:: INPUT

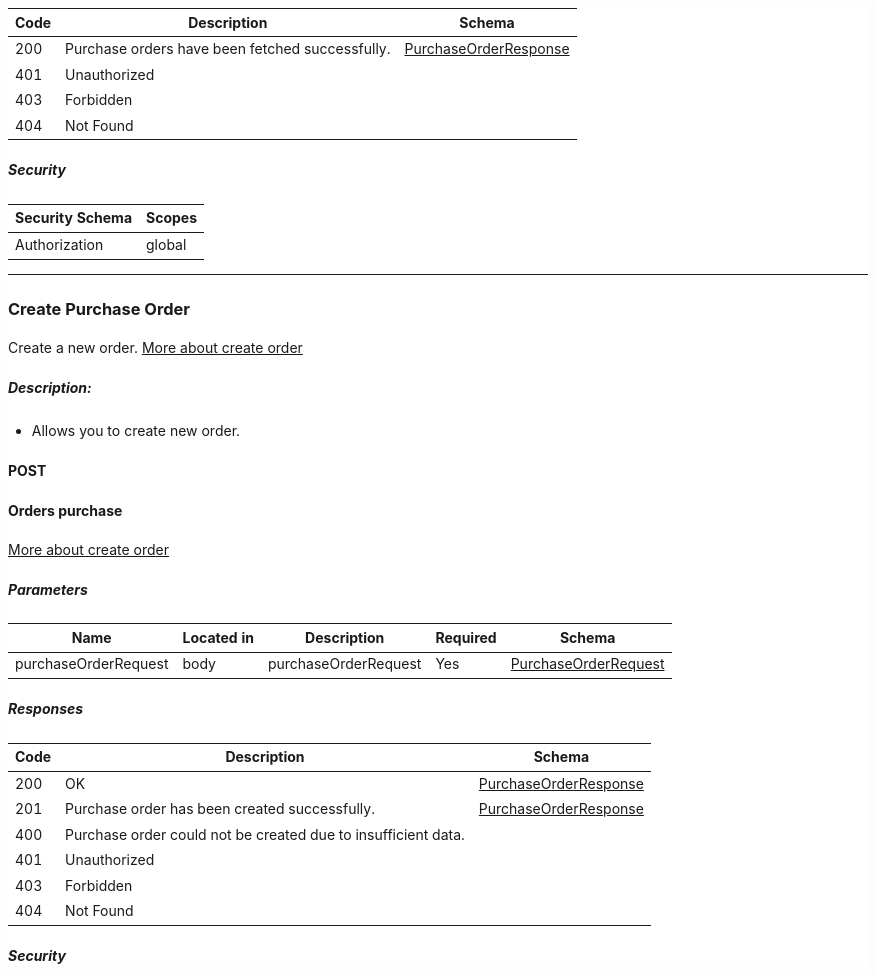 | Code | Description | Schema |
| ---- | ----------- | ------ |
| 200 | Purchase orders have been fetched successfully. | [PurchaseOrderResponse](#purchaseorderresponse) |
| 401 | Unauthorized |  |
| 403 | Forbidden |  |
| 404 | Not Found |  |

##### Security

| Security Schema | Scopes |
| --- | --- |
| Authorization | global |

---
### Create Purchase Order

Create a new order. [More about create order](https://www.postman.com/grey-meadow-1395/workspace/deskera/folder/8538637-ccdb5953-9034-4cd0-b62e-7efa7a099d66?ctx=documentation)

##### Description:

- Allows you to create new order.

#### POST
#### Orders purchase
[More about create order](https://www.postman.com/grey-meadow-1395/workspace/deskera/folder/8538637-ccdb5953-9034-4cd0-b62e-7efa7a099d66?ctx=documentation)
##### Parameters

| Name | Located in | Description | Required | Schema |
| ---- | ---------- | ----------- | -------- | ---- |
| purchaseOrderRequest | body | purchaseOrderRequest | Yes | [PurchaseOrderRequest](#purchaseorderrequest) |

##### Responses

| Code | Description | Schema |
| ---- | ----------- | ------ |
| 200 | OK | [PurchaseOrderResponse](#purchaseorderresponse) |
| 201 | Purchase order has been created successfully. | [PurchaseOrderResponse](#purchaseorderresponse) |
| 400 | Purchase order could not be created due to insufficient data. |  |
| 401 | Unauthorized |  |
| 403 | Forbidden |  |
| 404 | Not Found |  |

##### Security

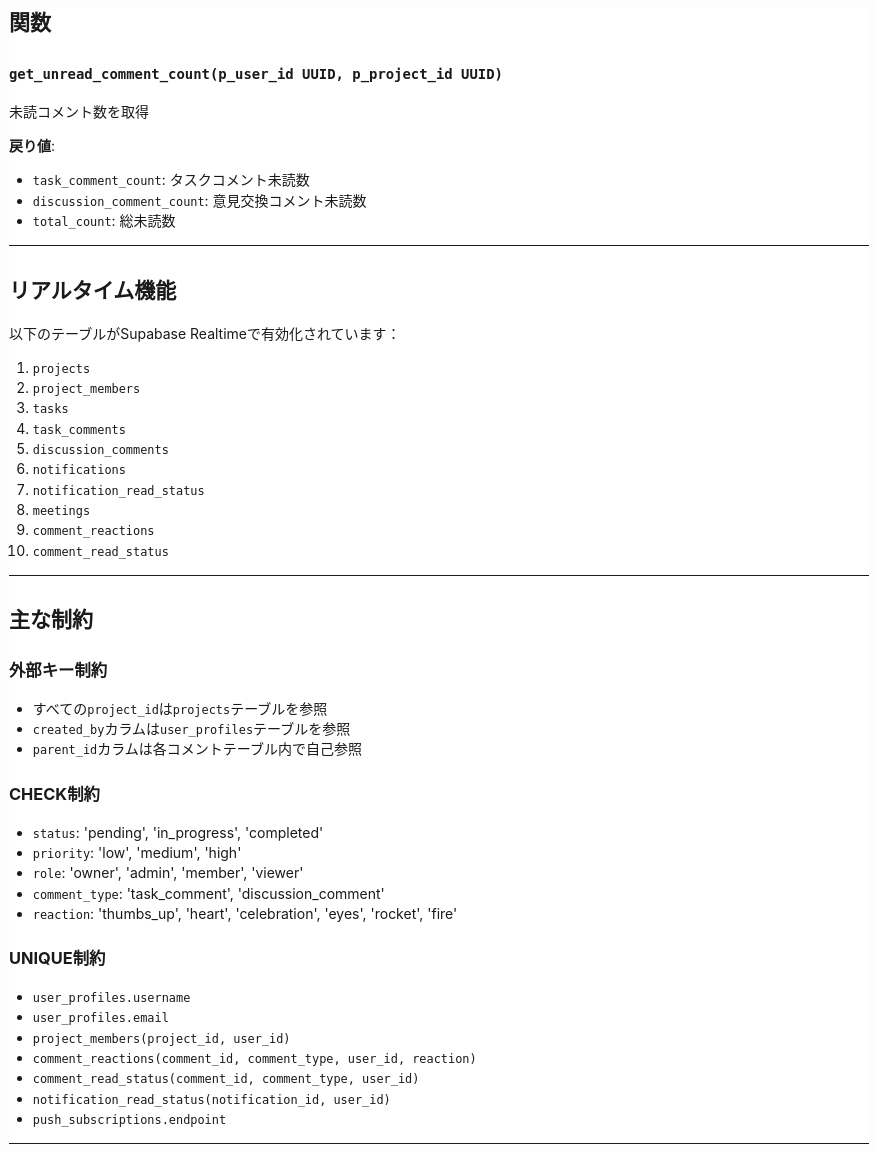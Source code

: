 
## 関数

### `get_unread_comment_count(p_user_id UUID, p_project_id UUID)`
未読コメント数を取得

**戻り値**:
- `task_comment_count`: タスクコメント未読数
- `discussion_comment_count`: 意見交換コメント未読数
- `total_count`: 総未読数

---

## リアルタイム機能

以下のテーブルがSupabase Realtimeで有効化されています：

1. `projects`
2. `project_members`
3. `tasks`
4. `task_comments`
5. `discussion_comments`
6. `notifications`
7. `notification_read_status`
8. `meetings`
9. `comment_reactions`
10. `comment_read_status`

---

## 主な制約

### 外部キー制約
- すべての`project_id`は`projects`テーブルを参照
- `created_by`カラムは`user_profiles`テーブルを参照
- `parent_id`カラムは各コメントテーブル内で自己参照

### CHECK制約
- `status`: 'pending', 'in_progress', 'completed'
- `priority`: 'low', 'medium', 'high'
- `role`: 'owner', 'admin', 'member', 'viewer'
- `comment_type`: 'task_comment', 'discussion_comment'
- `reaction`: 'thumbs_up', 'heart', 'celebration', 'eyes', 'rocket', 'fire'

### UNIQUE制約
- `user_profiles.username`
- `user_profiles.email`
- `project_members(project_id, user_id)`
- `comment_reactions(comment_id, comment_type, user_id, reaction)`
- `comment_read_status(comment_id, comment_type, user_id)`
- `notification_read_status(notification_id, user_id)`
- `push_subscriptions.endpoint`

---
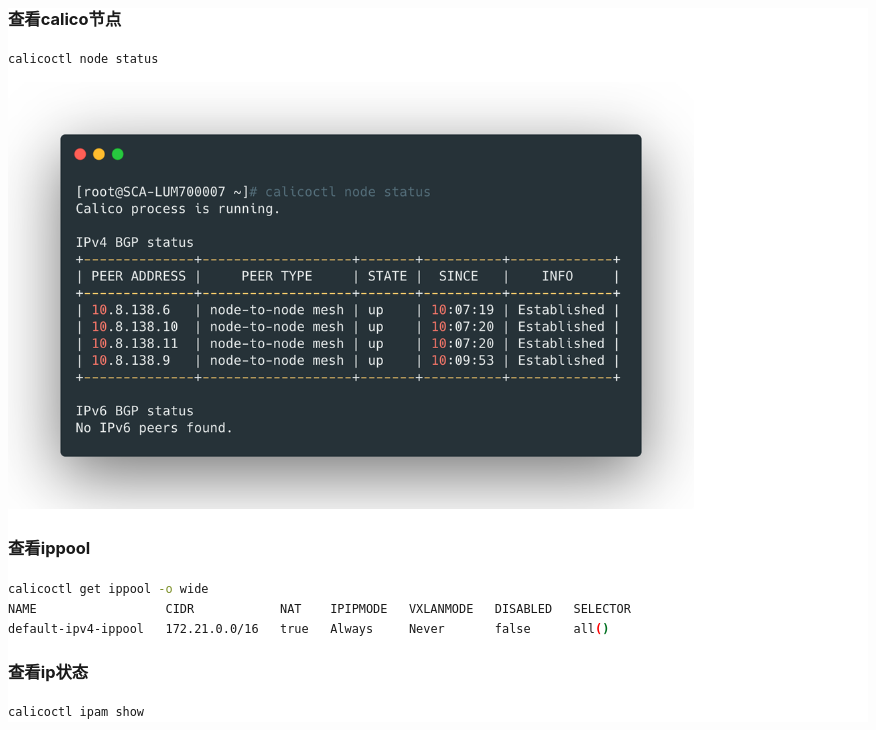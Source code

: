 

### 查看calico节点

```bash
calicoctl node status
```

<img src="static/calico-node.png" style="zoom:67%;" />



### 

### 查看ippool

```bash
calicoctl get ippool -o wide
NAME                  CIDR            NAT    IPIPMODE   VXLANMODE   DISABLED   SELECTOR
default-ipv4-ippool   172.21.0.0/16   true   Always     Never       false      all()
```



### 查看ip状态

```bash
calicoctl ipam show
```
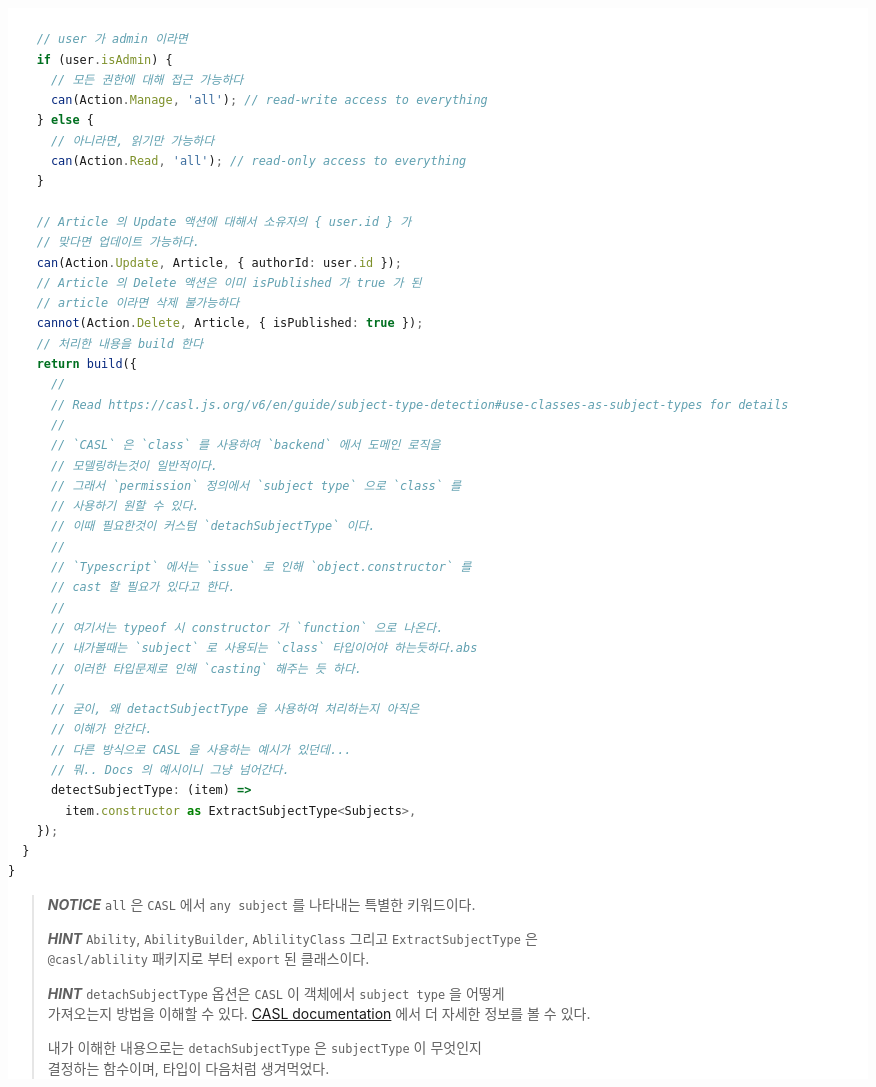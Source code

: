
 ```ts

    // user 가 admin 이라면
    if (user.isAdmin) {
      // 모든 권한에 대해 접근 가능하다
      can(Action.Manage, 'all'); // read-write access to everything
    } else {
      // 아니라면, 읽기만 가능하다
      can(Action.Read, 'all'); // read-only access to everything
    }

    // Article 의 Update 액션에 대해서 소유자의 { user.id } 가 
    // 맞다면 업데이트 가능하다. 
    can(Action.Update, Article, { authorId: user.id });
    // Article 의 Delete 액션은 이미 isPublished 가 true 가 된
    // article 이라면 삭제 불가능하다 
    cannot(Action.Delete, Article, { isPublished: true });
    // 처리한 내용을 build 한다
    return build({
      // 
      // Read https://casl.js.org/v6/en/guide/subject-type-detection#use-classes-as-subject-types for details
      //
      // `CASL` 은 `class` 를 사용하여 `backend` 에서 도메인 로직을
      // 모델링하는것이 일반적이다.
      // 그래서 `permission` 정의에서 `subject type` 으로 `class` 를  
      // 사용하기 원할 수 있다.
      // 이때 필요한것이 커스텀 `detachSubjectType` 이다.
      // 
      // `Typescript` 에서는 `issue` 로 인해 `object.constructor` 를  
      // cast 할 필요가 있다고 한다.
      // 
      // 여기서는 typeof 시 constructor 가 `function` 으로 나온다.
      // 내가볼때는 `subject` 로 사용되는 `class` 타입이어야 하는듯하다.abs
      // 이러한 타입문제로 인해 `casting` 해주는 듯 하다. 
      //
      // 굳이, 왜 detactSubjectType 을 사용하여 처리하는지 아직은 
      // 이해가 안간다.
      // 다른 방식으로 CASL 을 사용하는 예시가 있던데...
      // 뭐.. Docs 의 예시이니 그냥 넘어간다.
      detectSubjectType: (item) =>
        item.constructor as ExtractSubjectType<Subjects>,
    });
  }
}

```

> ***NOTICE***
> `all` 은 `CASL` 에서 `any subject` 를 나타내는 특별한 키워드이다.
>
> ***HINT***
> `Ability`, `AbilityBuilder`, `AblilityClass` 그리고 `ExtractSubjectType` 은  
> `@casl/ablility` 패키지로 부터 `export` 된 클래스이다.
>
> ***HINT***
> `detachSubjectType` 옵션은 `CASL` 이 객체에서 `subject type` 을 어떻게  
가져오는지 방법을 이해할 수 있다.
> [CASL documentation](https://casl.js.org/v6/en/guide/subject-type-detection#use-classes-as-subject-types) 에서 더 자세한 정보를 볼 수 있다.
>
> 내가 이해한 내용으로는 `detachSubjectType` 은 `subjectType` 이 무엇인지  
> 결정하는 함수이며, 타입이 다음처럼 생겨먹었다.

::::

Without the pictures, repeat the entries above line by line, from the first through the one that contains "#### Orders purchase", both ends included.

 | Code | Description | Schema |
| ---- | ----------- | ------ |
| 200 | Purchase orders have been fetched successfully. | [PurchaseOrderResponse](#purchaseorderresponse) |
| 401 | Unauthorized |  |
| 403 | Forbidden |  |
| 404 | Not Found |  |

##### Security

| Security Schema | Scopes |
| --- | --- |
| Authorization | global |

---
### Create Purchase Order

Create a new order. [More about create order](https://www.postman.com/grey-meadow-1395/workspace/deskera/folder/8538637-ccdb5953-9034-4cd0-b62e-7efa7a099d66?ctx=documentation)

##### Description:

- Allows you to create new order.

#### POST
#### Orders purchase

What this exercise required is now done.